YOUR OBJECTIVE:
Return a copy of every line in the data below that contains "characters".

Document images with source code
▬▬▬▬▬▬

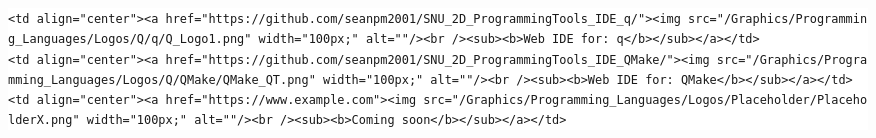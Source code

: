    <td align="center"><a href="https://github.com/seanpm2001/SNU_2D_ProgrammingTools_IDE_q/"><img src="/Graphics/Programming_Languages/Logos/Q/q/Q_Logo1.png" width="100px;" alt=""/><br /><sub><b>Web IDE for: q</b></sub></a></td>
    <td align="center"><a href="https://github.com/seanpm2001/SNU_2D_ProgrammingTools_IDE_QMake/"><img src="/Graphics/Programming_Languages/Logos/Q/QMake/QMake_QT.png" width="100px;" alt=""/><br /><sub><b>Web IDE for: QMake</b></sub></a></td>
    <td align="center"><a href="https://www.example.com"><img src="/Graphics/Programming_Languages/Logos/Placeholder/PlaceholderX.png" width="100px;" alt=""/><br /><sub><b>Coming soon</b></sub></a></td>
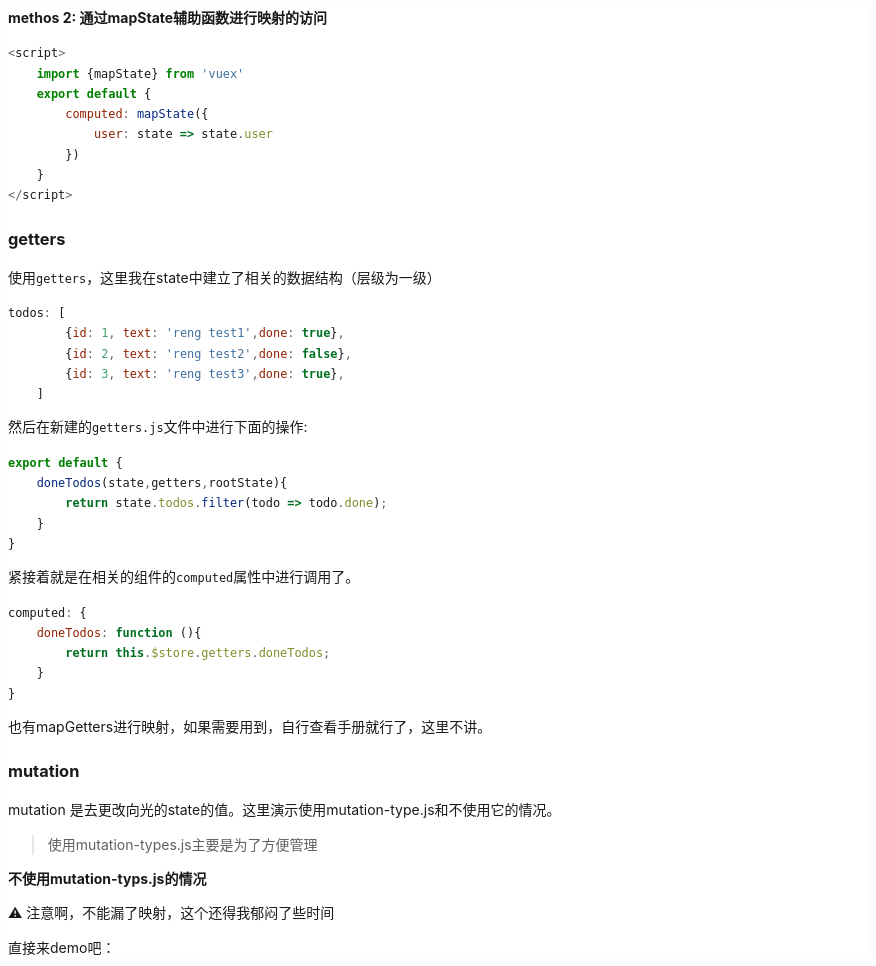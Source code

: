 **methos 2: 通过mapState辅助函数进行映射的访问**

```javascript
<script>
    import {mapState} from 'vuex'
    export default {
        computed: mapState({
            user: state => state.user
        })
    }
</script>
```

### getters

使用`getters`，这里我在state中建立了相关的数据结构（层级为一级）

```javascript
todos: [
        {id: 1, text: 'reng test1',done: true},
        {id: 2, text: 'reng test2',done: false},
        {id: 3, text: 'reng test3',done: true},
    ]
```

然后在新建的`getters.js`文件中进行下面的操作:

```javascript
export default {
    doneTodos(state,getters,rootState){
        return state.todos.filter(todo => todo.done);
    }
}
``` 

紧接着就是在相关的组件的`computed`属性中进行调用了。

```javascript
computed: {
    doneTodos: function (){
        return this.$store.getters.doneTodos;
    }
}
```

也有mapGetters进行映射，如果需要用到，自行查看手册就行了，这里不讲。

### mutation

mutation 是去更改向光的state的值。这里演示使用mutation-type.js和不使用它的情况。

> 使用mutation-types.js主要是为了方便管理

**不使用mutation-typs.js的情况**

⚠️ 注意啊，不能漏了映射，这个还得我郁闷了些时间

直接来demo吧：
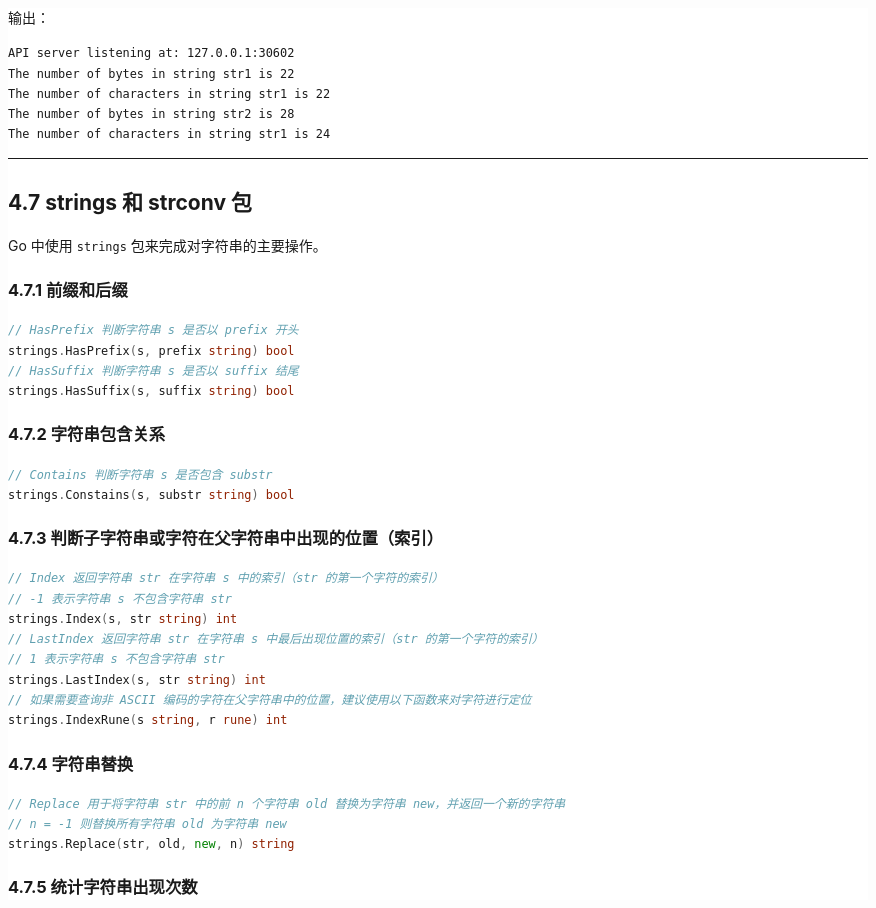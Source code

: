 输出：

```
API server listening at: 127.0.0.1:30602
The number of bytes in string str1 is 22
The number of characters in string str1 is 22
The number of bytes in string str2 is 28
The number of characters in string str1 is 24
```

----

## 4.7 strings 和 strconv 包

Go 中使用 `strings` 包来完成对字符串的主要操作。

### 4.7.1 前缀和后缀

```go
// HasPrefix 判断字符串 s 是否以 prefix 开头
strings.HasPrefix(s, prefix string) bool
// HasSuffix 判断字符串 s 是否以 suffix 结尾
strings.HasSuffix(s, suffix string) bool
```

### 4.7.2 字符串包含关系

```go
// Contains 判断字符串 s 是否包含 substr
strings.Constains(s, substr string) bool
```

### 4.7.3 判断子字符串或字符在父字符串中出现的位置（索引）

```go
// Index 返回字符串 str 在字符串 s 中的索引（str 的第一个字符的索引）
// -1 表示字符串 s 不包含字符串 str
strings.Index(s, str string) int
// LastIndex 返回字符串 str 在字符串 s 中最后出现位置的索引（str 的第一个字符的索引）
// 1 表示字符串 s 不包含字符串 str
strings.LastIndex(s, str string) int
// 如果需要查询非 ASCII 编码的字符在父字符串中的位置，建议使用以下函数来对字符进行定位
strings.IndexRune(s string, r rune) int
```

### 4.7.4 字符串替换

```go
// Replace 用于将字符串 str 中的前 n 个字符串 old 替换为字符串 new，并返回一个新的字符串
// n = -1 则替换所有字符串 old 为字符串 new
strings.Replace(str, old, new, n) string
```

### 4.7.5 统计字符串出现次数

▬▬▬▬▬▬

RESPONSE:
The number of characters in string str1 is 22
The number of characters in string str1 is 24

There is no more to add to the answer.